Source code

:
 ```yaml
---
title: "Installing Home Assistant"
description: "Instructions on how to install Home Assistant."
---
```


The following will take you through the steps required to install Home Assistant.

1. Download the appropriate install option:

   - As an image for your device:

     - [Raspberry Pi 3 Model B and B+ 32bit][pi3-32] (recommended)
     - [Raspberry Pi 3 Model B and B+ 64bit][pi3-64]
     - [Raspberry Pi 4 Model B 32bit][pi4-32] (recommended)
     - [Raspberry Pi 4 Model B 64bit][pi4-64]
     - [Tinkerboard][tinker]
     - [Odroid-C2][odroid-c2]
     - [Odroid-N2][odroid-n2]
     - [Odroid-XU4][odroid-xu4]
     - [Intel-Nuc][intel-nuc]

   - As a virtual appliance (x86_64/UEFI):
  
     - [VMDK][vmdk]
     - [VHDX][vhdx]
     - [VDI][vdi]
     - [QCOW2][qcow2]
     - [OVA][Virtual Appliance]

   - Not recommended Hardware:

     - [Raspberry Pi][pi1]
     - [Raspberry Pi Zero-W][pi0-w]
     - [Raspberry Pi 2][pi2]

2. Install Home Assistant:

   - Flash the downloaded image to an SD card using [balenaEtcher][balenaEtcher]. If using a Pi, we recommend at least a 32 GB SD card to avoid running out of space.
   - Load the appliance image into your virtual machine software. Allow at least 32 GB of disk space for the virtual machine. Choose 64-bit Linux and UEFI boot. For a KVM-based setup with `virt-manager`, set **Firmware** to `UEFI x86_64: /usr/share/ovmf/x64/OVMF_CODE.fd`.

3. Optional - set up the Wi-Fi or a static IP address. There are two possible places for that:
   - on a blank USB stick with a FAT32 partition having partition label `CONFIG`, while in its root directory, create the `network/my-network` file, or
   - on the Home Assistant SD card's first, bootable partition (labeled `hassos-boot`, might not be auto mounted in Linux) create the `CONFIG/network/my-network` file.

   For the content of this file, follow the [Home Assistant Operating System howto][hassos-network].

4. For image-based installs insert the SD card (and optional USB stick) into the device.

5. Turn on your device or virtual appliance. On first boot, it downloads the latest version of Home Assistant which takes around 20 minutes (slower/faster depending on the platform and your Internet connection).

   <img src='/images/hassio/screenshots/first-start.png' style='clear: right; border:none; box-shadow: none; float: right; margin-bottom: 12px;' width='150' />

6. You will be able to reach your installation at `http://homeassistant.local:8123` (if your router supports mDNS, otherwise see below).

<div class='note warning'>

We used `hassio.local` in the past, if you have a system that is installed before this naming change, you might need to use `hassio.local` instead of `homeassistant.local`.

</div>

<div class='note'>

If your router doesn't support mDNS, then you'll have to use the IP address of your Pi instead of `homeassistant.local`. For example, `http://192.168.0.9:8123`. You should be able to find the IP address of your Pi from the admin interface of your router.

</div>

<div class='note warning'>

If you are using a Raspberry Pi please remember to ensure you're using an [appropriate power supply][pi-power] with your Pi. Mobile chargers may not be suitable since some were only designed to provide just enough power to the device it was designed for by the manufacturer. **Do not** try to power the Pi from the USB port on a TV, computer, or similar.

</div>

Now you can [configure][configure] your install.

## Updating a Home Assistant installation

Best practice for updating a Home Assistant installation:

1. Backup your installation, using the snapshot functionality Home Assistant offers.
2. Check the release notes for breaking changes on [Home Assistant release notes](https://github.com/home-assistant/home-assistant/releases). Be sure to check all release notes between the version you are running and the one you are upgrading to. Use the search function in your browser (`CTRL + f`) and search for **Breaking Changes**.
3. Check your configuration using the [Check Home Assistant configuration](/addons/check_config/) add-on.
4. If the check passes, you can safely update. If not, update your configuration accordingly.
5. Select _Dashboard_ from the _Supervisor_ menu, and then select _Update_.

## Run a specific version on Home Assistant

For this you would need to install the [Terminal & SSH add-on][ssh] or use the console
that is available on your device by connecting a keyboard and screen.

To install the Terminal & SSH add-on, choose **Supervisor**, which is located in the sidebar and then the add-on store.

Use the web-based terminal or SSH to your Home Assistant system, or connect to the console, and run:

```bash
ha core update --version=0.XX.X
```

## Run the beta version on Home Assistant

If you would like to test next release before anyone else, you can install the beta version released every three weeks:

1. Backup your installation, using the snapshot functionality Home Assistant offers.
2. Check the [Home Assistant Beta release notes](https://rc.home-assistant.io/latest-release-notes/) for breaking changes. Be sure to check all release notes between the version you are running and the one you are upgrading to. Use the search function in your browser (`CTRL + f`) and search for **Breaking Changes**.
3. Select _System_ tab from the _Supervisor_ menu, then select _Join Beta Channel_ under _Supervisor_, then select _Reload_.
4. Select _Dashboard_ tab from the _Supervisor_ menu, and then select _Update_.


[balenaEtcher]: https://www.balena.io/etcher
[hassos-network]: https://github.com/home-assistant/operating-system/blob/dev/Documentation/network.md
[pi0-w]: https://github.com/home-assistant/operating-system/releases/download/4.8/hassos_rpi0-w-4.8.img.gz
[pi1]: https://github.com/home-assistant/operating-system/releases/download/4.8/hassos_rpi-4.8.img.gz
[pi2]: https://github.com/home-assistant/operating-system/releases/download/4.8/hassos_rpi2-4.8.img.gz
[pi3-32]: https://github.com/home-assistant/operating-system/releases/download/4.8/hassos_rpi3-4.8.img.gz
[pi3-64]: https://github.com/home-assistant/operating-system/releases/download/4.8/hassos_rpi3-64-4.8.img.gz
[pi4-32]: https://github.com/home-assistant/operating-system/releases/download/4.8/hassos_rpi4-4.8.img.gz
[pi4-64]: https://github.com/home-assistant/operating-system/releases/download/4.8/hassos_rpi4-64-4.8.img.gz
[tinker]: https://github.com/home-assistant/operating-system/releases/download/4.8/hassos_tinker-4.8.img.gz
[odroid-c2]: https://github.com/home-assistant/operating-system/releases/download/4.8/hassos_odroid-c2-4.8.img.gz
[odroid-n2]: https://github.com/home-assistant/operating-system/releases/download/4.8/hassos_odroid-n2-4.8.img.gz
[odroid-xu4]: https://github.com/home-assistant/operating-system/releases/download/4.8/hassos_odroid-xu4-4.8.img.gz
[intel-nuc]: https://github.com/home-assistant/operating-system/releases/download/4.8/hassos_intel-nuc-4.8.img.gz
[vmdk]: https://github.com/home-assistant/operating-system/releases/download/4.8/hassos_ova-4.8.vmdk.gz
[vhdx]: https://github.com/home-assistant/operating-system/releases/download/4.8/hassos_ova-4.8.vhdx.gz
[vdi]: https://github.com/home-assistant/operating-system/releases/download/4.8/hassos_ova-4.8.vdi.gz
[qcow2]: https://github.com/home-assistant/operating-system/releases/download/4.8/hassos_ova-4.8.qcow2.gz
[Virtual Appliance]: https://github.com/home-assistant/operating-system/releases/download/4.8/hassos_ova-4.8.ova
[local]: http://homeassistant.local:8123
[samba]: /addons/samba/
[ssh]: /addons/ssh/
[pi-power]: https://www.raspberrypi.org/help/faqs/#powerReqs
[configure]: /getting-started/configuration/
☆ ☆ ☆
* WORK INSTRUCTION
Copy all lines above containing the string "Linux".

* SOLUTION TO THE PROBLEM
   - Load the appliance image into your virtual machine software. Allow at least 32 GB of disk space for the virtual machine. Choose 64-bit Linux and UEFI boot. For a KVM-based setup with `virt-manager`, set **Firmware** to `UEFI x86_64: /usr/share/ovmf/x64/OVMF_CODE.fd`.
   - on the Home Assistant SD card's first, bootable partition (labeled `hassos-boot`, might not be auto mounted in Linux) create the `CONFIG/network/my-network` file.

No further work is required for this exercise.